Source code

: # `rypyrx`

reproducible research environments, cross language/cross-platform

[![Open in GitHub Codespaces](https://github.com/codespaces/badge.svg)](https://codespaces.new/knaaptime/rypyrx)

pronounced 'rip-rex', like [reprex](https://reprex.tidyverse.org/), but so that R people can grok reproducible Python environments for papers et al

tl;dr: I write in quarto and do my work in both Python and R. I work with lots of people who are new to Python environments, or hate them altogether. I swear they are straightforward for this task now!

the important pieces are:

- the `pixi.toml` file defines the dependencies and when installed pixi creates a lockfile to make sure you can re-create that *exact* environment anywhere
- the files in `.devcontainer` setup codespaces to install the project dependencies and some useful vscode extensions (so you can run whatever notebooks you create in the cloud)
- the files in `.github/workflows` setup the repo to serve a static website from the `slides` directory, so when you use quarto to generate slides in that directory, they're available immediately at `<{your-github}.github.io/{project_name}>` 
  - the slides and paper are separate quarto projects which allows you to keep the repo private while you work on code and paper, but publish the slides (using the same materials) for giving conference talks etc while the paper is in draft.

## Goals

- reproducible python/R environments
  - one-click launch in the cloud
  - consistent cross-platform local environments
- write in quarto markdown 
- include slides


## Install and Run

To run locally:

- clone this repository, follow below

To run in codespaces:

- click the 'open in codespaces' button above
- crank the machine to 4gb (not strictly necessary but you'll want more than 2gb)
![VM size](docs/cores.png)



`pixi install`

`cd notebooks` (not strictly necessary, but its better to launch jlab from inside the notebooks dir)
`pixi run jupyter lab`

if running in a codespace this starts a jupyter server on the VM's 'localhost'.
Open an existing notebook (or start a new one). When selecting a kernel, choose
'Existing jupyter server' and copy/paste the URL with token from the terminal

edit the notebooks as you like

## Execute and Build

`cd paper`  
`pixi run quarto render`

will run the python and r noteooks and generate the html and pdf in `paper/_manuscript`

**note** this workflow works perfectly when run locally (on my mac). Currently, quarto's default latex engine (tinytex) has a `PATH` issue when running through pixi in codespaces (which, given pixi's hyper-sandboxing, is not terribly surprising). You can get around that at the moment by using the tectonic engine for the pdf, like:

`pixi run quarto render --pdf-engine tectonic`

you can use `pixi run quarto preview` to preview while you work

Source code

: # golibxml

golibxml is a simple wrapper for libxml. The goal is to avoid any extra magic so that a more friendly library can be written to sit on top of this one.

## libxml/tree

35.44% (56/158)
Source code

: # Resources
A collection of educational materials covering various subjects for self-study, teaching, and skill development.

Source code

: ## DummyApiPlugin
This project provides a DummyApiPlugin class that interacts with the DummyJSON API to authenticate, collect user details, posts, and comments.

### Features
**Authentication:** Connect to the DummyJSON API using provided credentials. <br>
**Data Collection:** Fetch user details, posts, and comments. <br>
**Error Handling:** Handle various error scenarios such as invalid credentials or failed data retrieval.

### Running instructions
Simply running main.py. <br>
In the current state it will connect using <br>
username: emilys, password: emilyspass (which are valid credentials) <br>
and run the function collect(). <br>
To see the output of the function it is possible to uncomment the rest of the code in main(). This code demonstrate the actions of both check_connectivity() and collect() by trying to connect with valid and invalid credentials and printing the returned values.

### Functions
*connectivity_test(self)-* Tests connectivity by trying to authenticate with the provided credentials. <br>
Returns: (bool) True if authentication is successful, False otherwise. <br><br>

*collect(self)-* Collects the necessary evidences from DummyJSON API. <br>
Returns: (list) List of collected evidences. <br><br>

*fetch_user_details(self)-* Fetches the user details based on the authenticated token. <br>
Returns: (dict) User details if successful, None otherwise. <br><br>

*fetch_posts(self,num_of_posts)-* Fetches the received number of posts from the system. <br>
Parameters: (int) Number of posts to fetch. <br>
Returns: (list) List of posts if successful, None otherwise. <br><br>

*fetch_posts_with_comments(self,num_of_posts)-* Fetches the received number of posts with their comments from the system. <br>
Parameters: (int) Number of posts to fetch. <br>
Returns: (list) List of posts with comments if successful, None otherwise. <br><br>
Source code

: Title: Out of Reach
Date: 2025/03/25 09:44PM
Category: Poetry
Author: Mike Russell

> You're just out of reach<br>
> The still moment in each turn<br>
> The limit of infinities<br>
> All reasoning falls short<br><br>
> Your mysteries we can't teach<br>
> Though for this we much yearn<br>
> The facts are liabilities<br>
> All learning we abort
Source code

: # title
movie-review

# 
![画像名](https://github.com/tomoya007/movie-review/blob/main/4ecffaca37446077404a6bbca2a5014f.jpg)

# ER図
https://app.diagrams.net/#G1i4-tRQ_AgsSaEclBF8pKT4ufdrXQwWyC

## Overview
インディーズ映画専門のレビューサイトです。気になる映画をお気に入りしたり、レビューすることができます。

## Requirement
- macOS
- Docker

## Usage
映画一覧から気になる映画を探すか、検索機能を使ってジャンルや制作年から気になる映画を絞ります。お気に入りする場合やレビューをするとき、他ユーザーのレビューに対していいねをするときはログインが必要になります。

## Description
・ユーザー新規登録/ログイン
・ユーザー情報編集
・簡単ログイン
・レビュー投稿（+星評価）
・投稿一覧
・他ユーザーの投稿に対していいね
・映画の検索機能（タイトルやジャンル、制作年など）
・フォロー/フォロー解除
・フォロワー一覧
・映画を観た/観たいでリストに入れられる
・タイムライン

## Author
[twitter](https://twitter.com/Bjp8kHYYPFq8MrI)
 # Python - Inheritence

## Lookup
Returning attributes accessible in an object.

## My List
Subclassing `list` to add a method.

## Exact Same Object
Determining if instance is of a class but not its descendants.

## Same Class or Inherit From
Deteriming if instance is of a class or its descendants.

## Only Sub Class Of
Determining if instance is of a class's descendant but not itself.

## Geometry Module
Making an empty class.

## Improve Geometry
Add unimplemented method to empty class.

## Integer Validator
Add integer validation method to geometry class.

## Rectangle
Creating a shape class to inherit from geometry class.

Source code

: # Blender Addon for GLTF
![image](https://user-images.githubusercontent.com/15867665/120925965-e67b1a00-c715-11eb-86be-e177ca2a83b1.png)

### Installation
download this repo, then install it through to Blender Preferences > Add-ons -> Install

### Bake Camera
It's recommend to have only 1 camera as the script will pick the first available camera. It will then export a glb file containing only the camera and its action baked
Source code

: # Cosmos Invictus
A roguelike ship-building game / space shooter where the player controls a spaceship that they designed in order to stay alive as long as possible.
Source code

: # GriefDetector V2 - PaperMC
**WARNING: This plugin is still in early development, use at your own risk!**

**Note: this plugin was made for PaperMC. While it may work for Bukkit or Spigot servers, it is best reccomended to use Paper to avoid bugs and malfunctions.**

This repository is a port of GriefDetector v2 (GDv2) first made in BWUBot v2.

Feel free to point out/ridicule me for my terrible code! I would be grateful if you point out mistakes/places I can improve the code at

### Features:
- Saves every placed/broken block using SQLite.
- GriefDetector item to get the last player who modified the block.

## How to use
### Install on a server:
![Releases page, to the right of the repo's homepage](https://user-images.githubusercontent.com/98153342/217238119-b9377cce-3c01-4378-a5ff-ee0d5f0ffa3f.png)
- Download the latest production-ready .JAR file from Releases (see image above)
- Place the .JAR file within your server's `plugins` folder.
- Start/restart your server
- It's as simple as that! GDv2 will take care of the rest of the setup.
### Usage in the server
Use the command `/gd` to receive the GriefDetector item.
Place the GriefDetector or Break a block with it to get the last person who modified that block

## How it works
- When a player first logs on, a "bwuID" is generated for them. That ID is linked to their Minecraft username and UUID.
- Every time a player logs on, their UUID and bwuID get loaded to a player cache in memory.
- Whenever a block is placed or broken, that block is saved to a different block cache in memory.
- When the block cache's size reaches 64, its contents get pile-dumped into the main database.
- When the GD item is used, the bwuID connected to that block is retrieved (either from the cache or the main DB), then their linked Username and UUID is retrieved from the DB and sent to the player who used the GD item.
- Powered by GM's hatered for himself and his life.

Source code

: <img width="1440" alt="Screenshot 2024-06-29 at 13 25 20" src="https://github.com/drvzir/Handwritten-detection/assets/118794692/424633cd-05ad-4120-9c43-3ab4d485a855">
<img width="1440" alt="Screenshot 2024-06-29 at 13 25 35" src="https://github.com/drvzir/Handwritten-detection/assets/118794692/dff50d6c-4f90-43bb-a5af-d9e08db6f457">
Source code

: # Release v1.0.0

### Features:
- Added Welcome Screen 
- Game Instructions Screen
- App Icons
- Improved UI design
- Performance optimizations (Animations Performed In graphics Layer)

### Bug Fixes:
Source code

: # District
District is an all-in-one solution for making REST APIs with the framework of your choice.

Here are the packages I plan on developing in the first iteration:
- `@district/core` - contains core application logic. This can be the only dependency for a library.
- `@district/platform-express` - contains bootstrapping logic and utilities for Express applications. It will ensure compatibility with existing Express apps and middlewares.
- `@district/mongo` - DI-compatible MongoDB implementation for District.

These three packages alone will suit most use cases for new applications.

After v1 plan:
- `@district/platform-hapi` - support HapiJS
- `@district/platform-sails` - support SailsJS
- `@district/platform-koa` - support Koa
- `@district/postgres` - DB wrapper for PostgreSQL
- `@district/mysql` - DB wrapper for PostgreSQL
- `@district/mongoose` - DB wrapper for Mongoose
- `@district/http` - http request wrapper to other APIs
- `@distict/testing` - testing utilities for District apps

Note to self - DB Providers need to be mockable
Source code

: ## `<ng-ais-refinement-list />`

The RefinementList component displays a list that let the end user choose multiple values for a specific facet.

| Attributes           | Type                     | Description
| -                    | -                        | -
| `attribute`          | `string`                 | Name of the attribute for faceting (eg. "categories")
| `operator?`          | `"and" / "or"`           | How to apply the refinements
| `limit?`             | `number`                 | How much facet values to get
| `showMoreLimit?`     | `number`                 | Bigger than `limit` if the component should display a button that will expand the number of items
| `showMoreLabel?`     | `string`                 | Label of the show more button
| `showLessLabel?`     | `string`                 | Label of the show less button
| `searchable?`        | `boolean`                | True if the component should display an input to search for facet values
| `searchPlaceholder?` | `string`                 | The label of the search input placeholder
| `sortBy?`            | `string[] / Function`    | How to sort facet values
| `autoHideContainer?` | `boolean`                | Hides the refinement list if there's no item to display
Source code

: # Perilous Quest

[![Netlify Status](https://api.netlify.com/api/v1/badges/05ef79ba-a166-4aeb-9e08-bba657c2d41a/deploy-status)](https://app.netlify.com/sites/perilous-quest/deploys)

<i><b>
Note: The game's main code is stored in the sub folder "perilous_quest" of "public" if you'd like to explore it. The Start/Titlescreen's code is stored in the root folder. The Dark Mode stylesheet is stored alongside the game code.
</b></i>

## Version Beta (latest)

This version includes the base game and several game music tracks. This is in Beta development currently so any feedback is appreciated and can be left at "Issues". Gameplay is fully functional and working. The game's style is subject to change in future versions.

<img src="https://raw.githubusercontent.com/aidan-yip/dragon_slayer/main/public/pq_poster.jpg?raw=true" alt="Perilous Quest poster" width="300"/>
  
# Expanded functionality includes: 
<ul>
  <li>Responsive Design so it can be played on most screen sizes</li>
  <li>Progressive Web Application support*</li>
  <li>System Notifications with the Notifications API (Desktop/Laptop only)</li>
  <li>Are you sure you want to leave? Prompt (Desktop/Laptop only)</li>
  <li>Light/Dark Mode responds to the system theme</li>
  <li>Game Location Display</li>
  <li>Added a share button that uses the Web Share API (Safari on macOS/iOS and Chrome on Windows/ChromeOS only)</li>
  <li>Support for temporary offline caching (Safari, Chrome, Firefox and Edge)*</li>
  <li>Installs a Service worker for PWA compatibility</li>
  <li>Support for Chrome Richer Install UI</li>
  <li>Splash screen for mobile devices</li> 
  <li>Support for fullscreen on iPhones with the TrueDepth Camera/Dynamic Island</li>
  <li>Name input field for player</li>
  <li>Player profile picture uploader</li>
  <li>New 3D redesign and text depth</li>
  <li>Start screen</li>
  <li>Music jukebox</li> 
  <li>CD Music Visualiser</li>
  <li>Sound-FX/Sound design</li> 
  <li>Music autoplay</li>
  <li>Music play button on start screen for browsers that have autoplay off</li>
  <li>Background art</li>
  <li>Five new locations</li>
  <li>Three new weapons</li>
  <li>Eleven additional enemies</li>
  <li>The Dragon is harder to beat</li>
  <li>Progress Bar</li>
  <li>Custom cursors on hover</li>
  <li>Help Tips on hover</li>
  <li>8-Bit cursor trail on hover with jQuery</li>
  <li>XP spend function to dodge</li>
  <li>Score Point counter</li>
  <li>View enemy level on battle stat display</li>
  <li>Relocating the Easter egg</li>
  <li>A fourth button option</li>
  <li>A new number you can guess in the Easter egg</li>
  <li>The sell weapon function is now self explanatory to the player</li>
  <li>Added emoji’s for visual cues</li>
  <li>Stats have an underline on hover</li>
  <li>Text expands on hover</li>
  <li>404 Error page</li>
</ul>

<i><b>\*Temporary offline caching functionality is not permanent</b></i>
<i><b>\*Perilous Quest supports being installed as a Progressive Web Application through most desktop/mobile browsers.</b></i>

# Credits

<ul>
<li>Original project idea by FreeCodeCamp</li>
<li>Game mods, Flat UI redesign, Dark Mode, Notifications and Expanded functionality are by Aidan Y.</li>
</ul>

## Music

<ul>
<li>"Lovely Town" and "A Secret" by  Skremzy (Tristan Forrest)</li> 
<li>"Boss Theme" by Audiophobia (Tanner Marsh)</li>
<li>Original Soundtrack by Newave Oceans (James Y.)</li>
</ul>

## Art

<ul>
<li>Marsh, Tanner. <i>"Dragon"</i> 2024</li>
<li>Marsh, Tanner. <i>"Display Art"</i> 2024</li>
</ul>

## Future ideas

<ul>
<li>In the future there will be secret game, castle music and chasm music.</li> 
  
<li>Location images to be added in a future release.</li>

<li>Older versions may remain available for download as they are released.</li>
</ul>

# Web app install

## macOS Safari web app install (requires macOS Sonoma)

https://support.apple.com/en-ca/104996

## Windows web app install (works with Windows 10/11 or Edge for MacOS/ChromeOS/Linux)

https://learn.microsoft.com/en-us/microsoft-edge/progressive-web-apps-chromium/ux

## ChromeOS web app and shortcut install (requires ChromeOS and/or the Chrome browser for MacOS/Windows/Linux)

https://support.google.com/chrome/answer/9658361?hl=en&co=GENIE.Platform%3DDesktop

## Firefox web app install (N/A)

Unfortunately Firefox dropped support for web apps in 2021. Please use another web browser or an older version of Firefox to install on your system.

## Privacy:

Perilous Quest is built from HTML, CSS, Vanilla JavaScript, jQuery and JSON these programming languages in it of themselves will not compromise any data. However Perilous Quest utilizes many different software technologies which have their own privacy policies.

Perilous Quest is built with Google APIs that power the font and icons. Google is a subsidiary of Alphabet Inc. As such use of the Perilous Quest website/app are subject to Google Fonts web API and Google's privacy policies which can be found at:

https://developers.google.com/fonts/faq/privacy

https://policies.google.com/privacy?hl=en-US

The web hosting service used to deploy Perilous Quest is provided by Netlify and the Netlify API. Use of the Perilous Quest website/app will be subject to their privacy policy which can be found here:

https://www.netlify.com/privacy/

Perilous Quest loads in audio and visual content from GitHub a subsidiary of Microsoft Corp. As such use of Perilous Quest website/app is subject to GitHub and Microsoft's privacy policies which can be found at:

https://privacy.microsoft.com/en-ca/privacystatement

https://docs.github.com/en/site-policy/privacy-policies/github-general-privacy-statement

• • • • •

- Assignment
Copy the records above exactly, beginning at the line that contains "## Geometry Module" and stopping after the line that contains "### Bake Camera".

- Written response
## Geometry Module
Making an empty class.

## Improve Geometry
Add unimplemented method to empty class.

## Integer Validator
Add integer validation method to geometry class.

## Rectangle
Creating a shape class to inherit from geometry class.

Source code

: # Blender Addon for GLTF
![image](https://user-images.githubusercontent.com/15867665/120925965-e67b1a00-c715-11eb-86be-e177ca2a83b1.png)

### Installation
download this repo, then install it through to Blender Preferences > Add-ons -> Install

### Bake Camera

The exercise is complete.